No one would argue that you should be forced to read mail from the people who want to sell you penis enlargement pills.  No one would argue that you should be forced to read all traffic from all reddits if you read any reddit.  And no one seriously believes that the Do Not Call list – a filtering list run by the freakin’ government, for christs sake – seriously runs afoul of first amendment rights.  Penis enlargement companies and telemarketers have a right to the microphone, however, they do not have the right to enslave every possible listener into their audience to hear their insipid message.

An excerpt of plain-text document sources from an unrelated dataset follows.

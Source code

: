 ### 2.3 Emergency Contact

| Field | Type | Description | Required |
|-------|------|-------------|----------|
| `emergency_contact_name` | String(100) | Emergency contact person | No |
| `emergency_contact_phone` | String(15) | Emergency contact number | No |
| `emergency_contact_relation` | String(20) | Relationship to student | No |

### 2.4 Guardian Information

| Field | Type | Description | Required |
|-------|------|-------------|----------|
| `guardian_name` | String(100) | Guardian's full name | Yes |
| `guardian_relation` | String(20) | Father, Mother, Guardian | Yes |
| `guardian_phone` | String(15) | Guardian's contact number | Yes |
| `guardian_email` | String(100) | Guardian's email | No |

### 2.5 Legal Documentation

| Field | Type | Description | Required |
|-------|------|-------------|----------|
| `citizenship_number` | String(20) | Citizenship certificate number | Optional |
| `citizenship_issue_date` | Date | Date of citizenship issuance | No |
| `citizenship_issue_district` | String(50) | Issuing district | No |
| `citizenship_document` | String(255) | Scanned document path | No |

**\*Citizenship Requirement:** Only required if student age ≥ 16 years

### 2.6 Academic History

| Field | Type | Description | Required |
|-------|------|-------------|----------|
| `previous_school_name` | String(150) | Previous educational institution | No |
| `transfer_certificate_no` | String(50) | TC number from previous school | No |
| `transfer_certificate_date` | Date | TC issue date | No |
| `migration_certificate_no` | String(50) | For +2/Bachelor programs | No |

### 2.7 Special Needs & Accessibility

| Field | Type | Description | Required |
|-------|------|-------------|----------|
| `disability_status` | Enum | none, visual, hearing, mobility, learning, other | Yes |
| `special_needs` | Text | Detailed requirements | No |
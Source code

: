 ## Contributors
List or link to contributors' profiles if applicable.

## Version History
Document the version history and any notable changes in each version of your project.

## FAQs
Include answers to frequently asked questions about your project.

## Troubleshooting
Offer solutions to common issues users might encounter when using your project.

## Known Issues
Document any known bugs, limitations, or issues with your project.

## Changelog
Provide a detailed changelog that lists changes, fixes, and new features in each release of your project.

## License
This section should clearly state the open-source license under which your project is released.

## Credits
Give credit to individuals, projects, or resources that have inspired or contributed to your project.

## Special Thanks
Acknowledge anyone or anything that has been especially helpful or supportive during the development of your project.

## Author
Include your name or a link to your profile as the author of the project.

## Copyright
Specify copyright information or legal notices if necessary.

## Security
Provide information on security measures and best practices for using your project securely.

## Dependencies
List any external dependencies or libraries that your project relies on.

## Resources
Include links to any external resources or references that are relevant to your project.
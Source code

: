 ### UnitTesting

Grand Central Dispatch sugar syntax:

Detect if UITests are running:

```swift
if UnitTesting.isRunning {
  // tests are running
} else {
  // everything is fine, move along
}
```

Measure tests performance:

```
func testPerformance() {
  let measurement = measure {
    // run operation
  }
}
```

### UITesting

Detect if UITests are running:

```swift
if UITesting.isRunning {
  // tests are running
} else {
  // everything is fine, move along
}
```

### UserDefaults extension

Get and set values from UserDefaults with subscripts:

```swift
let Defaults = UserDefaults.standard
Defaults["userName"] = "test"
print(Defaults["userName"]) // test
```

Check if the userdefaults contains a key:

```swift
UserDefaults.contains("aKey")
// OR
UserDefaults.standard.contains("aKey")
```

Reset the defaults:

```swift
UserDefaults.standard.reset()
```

The best way to think about these blockbots is that they are just spam filters, only instead of blocking out penis enlargement creams and offers from Nigerian princes, they block out name-calling, gaslighting, rape and death threats, creepy inquiries about your family, and the occasional spicy bit of gorror porn thrown in there for fun.   Yes, sometimes a good tweet gets lost in the mix.  Guess what – that happens with email spam bots too.

Dogpiling is spam.  People have a right to defend themselves from spam, ESPECIALLY when it seeks to attack or terrorize them.

The denizens of GamerGate – who simply insist that this well-documented dogpiling does not exist – beg to differ.  Grimachu ( author of several… boundary-stretching games) has sent Randi a laughable letter of intent to sue.  Mark Kern also started to talk about getting lawyers and/or the EFF involved.  Which led to this highly amusing conversation on Twitter.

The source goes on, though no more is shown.